■ Description of the task ■
Give every entry again, exactly as it stands.

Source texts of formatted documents
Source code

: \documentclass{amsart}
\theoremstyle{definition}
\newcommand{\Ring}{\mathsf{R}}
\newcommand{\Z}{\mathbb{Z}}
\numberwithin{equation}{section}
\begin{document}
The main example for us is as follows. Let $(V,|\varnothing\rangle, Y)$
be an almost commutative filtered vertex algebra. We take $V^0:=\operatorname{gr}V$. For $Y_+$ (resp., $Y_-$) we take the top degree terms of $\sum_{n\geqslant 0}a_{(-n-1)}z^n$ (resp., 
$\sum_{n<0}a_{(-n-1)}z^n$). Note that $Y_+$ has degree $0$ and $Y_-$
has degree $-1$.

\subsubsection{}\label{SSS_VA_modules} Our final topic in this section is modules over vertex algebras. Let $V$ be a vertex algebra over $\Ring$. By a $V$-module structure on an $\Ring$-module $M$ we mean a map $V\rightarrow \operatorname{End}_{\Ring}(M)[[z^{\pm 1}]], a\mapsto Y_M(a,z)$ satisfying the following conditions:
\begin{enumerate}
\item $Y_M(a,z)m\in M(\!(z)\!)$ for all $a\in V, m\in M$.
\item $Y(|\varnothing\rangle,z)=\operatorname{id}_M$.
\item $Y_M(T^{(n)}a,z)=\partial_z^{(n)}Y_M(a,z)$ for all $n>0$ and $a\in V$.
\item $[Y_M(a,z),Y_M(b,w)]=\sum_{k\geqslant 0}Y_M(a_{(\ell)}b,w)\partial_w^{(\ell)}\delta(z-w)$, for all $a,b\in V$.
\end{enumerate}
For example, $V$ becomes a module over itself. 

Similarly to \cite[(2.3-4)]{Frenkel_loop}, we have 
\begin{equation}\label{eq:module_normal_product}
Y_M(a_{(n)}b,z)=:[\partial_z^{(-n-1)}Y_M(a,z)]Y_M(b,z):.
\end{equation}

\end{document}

■ Output of the task ■
Source code

: \documentclass{amsart}
\theoremstyle{definition}
\newcommand{\Ring}{\mathsf{R}}
\newcommand{\Z}{\mathbb{Z}}
\numberwithin{equation}{section}
\begin{document}
The main example for us is as follows. Let $(V,|\varnothing\rangle, Y)$
be an almost commutative filtered vertex algebra. We take $V^0:=\operatorname{gr}V$. For $Y_+$ (resp., $Y_-$) we take the top degree terms of $\sum_{n\geqslant 0}a_{(-n-1)}z^n$ (resp., 
$\sum_{n<0}a_{(-n-1)}z^n$). Note that $Y_+$ has degree $0$ and $Y_-$
has degree $-1$.

\subsubsection{}\label{SSS_VA_modules} Our final topic in this section is modules over vertex algebras. Let $V$ be a vertex algebra over $\Ring$. By a $V$-module structure on an $\Ring$-module $M$ we mean a map $V\rightarrow \operatorname{End}_{\Ring}(M)[[z^{\pm 1}]], a\mapsto Y_M(a,z)$ satisfying the following conditions:
\begin{enumerate}
\item $Y_M(a,z)m\in M(\!(z)\!)$ for all $a\in V, m\in M$.
\item $Y(|\varnothing\rangle,z)=\operatorname{id}_M$.
\item $Y_M(T^{(n)}a,z)=\partial_z^{(n)}Y_M(a,z)$ for all $n>0$ and $a\in V$.
\item $[Y_M(a,z),Y_M(b,w)]=\sum_{k\geqslant 0}Y_M(a_{(\ell)}b,w)\partial_w^{(\ell)}\delta(z-w)$, for all $a,b\in V$.
\end{enumerate}
For example, $V$ becomes a module over itself. 

Similarly to \cite[(2.3-4)]{Frenkel_loop}, we have 
\begin{equation}\label{eq:module_normal_product}
Y_M(a_{(n)}b,z)=:[\partial_z^{(-n-1)}Y_M(a,z)]Y_M(b,z):.
\end{equation}

\end{document}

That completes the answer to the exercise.